In the Container section, click Deploy container.
On the Configure container page, do the following:
- Specify a container image name.
- In the Restart policy section, select the restart policy for the container.
- To confirm the container details, click Select.
Continue with the VM creation process.
gcloud
Use the --container-restart-policy
flag to specify container a restart
policy:
always
(default)on-failure
never
The following example launches a container with on-failure
restart policy,
which means the restart only happens when the container exit code is
nonzero:
gcloud compute instances create-with-container busybox-vm \ --container-image docker.io/busybox:1.27 \ --container-restart-policy on-failure
Use the gcloud compute instances update-container
command with the
--container-restart-policy
flag for the restart policy on a container
running on a VM.
Running a container in privileged mode
You can run a container in privileged mode to allow access to all devices on the host. Containers are run as "unprivileged" by default and aren't allowed to access any devices.
Console
Go to the Create an instance page.
In the Container section, click Deploy container.

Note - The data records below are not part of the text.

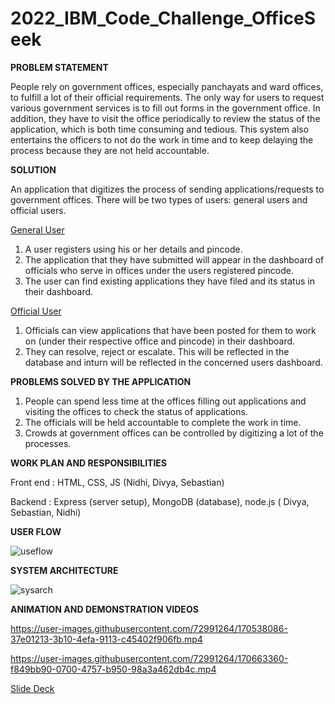 # 2022_IBM_Code_Challenge_OfficeSeek

**PROBLEM STATEMENT**

People rely on government offices, especially panchayats and ward offices, to fulfill a lot of their official requirements. The only way for users to request various government services is to fill out forms in the government office. In addition, they have to visit the office periodically to review the status of the application, which is both time consuming and tedious. This system also entertains the officers to not do the work in time and to keep delaying the process because they are not held accountable.

**SOLUTION**

An application that digitizes the process of sending applications/requests to government offices.
There will be two types of users: general users and official users.

<ins>General User</ins>

1. A user registers using his or her details and pincode.
2. The application that they have submitted will appear in the dashboard of officials who serve in offices under the users registered pincode.
3. The user can find existing applications they have filed and its status in their dashboard.

<ins>Official User</ins>

1. Officials can view applications that have been posted for them to work on (under their respective office and pincode) in their dashboard.
2. They can resolve, reject or escalate. This will be reflected in the database and inturn will be reflected in the concerned users dashboard.

**PROBLEMS SOLVED BY THE APPLICATION**

1. People can spend less time at the offices filling out applications and visiting the offices to check the status of applications.
2. The officials will be held accountable to complete the work in time.
3. Crowds at government offices can be controlled by digitizing a lot of the processes.

**WORK PLAN AND RESPONSIBILITIES**

Front end : HTML, CSS, JS (Nidhi, Divya, Sebastian)

Backend : Express (server setup), MongoDB (database), node.js ( Divya, Sebastian, Nidhi)

**USER FLOW**

![useflow](https://user-images.githubusercontent.com/106172367/170689100-86d44850-877e-4365-832e-7076bd853868.jpeg)


**SYSTEM ARCHITECTURE**

![sysarch](https://user-images.githubusercontent.com/106172367/170689123-c2a8f5f3-3822-43bb-916b-4006b8e2ece4.jpeg)


**ANIMATION AND DEMONSTRATION VIDEOS**

https://user-images.githubusercontent.com/72991264/170538086-37e01213-3b10-4efa-9113-c45402f906fb.mp4



https://user-images.githubusercontent.com/72991264/170663360-f849bb90-0700-4757-b950-98a3a462db4c.mp4

[Slide Deck](https://docs.google.com/presentation/d/1jvzoAVM6kF4OWTHY-MbE0aiJVclyzsuBMWLxo5f87uo/edit?usp=sharing)

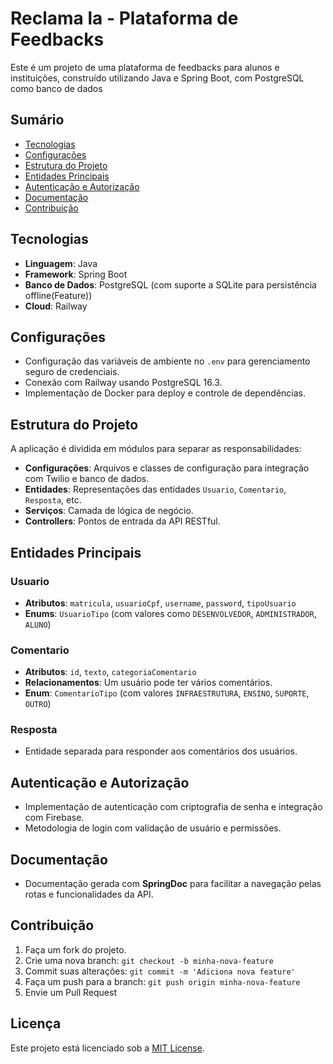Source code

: # Reclama la - Plataforma de Feedbacks

Este é um projeto de uma plataforma de feedbacks para alunos e instituições, construído utilizando Java e Spring Boot, com PostgreSQL como banco de dados

## Sumário

- [Tecnologias](#tecnologias)
- [Configurações](#configurações)
- [Estrutura do Projeto](#estrutura-do-projeto)
- [Entidades Principais](#entidades-principais)
- [Autenticação e Autorização](#autenticação-e-autorização)
- [Documentação](#documentação)
- [Contribuição](#contribuição)

## Tecnologias

- **Linguagem**: Java
- **Framework**: Spring Boot
- **Banco de Dados**: PostgreSQL (com suporte a SQLite para persistência offline(Feature))
- **Cloud**: Railway


## Configurações

- Configuração das variáveis de ambiente no `.env` para gerenciamento seguro de credenciais.
- Conexão com Railway usando PostgreSQL 16.3.
- Implementação de Docker para deploy e controle de dependências.

## Estrutura do Projeto

A aplicação é dividida em módulos para separar as responsabilidades:

- **Configurações**: Arquivos e classes de configuração para integração com Twilio e banco de dados.
- **Entidades**: Representações das entidades `Usuario`, `Comentario`, `Resposta`, etc.
- **Serviços**: Camada de lógica de negócio.
- **Controllers**: Pontos de entrada da API RESTful.

## Entidades Principais

### Usuario
- **Atributos**: `matricula`, `usuarioCpf`, `username`, `password`, `tipoUsuario`
- **Enums**: `UsuarioTipo` (com valores como `DESENVOLVEDOR`, `ADMINISTRADOR`, `ALUNO`)

### Comentario
- **Atributos**: `id`, `texto`, `categoriaComentario`
- **Relacionamentos**: Um usuário pode ter vários comentários.
- **Enum**: `ComentarioTipo` (com valores `INFRAESTRUTURA`, `ENSINO`, `SUPORTE`, `OUTRO`)

### Resposta
- Entidade separada para responder aos comentários dos usuários.

## Autenticação e Autorização

- Implementação de autenticação com criptografia de senha e integração com Firebase.
- Metodologia de login com validação de usuário e permissões.

## Documentação

- Documentação gerada com **SpringDoc** para facilitar a navegação pelas rotas e funcionalidades da API.

## Contribuição

1. Faça um fork do projeto.
2. Crie uma nova branch: `git checkout -b minha-nova-feature`
3. Commit suas alterações: `git commit -m 'Adiciona nova feature'`
4. Faça um push para a branch: `git push origin minha-nova-feature`
5. Envie um Pull Request

## Licença

Este projeto está licenciado sob a [MIT License](LICENSE).
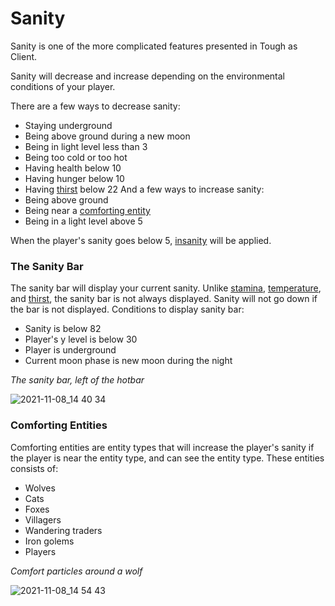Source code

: # Sanity

Sanity is one of the more complicated features presented in Tough as Client.

Sanity will decrease and increase depending on the environmental conditions of your player.

There are a few ways to decrease sanity:
- Staying underground
- Being above ground during a new moon
- Being in light level less than 3
- Being too cold or too hot
- Having health below 10
- Having hunger below 10
- Having [thirst](https://github.com/fishcute/ToughAsClient/blob/main/Tutorial/Stats/Thirst.md) below 22
And a few ways to increase sanity:
- Being above ground
- Being near a [comforting entity](https://github.com/fishcute/ToughAsClient/blob/main/Tutorial/Stats/Sanity.md#comforting-entities)
- Being in a light level above 5

When the player's sanity goes below 5, [insanity](https://github.com/fishcute/ToughAsClient/blob/main/Tutorial/Status%20Effects/Insanity.md) will be applied.

### The Sanity Bar

The sanity bar will display your current sanity. Unlike [stamina](https://github.com/fishcute/ToughAsClient/blob/main/Tutorial/Stats/Stamina.md), [temperature](https://github.com/fishcute/ToughAsClient/blob/main/Tutorial/Stats/Temperature.md), and [thirst](https://github.com/fishcute/ToughAsClient/blob/main/Tutorial/Stats/Thirst.md), the sanity bar is not always displayed. Sanity will not go down if the bar is not displayed.
Conditions to display sanity bar:
- Sanity is below 82
- Player's y level is below 30
- Player is underground
- Current moon phase is new moon during the night

*The sanity bar, left of the hotbar*

![2021-11-08_14 40 34](https://user-images.githubusercontent.com/47741160/140811358-6c25b717-9e32-4794-ab62-0647540df833.png)

### Comforting Entities
Comforting entities are entity types that will increase the player's sanity if the player is near the entity type, and can see the entity type.
These entities consists of:
- Wolves
- Cats
- Foxes
- Villagers
- Wandering traders
- Iron golems
- Players

*Comfort particles around a wolf*

![2021-11-08_14 54 43](https://user-images.githubusercontent.com/47741160/140808809-7d35d5ab-106e-4516-b241-f6adc1976069.png)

On the Configure container page, do the following:
- Specify a container image name.
- Select Run as privileged.
- To confirm the container details, click Select.
Continue with the VM creation process.
gcloud
Use the --container-privileged
flag to run a container with runtime
privilege. The following example launches a busybox container in privileged
mode:
gcloud compute instances create-with-container busybox-vm \ --container-image docker.io/busybox:1.27 \ --container-privileged
Use the gcloud compute instances update-container
command with the
--container-privileged
flag to update a container on a VM. Use the
--no-container-privileged
flag to turn off privileged mode.
Allocating a buffer for STDIN in the container runtime
You can allocate a buffer for STDIN
in the container runtime to keep the
STDIN
stream open in a container. If this is not set, reads from STDIN
in the container always result in EOF
.
Along with allocating a pseudo-TTY, keeping the STDIN
stream
open is necessary for establishing an interactive shell in the container and
for the container to receive its standard input from a pipe.
Console
Go to the Create an instance page.
In the Container section, click Deploy container.
On the Configure container page, do the following:
- Specify a container image name.
- Select Allocate a buffer for STDIN.
- To confirm the container details, click Select.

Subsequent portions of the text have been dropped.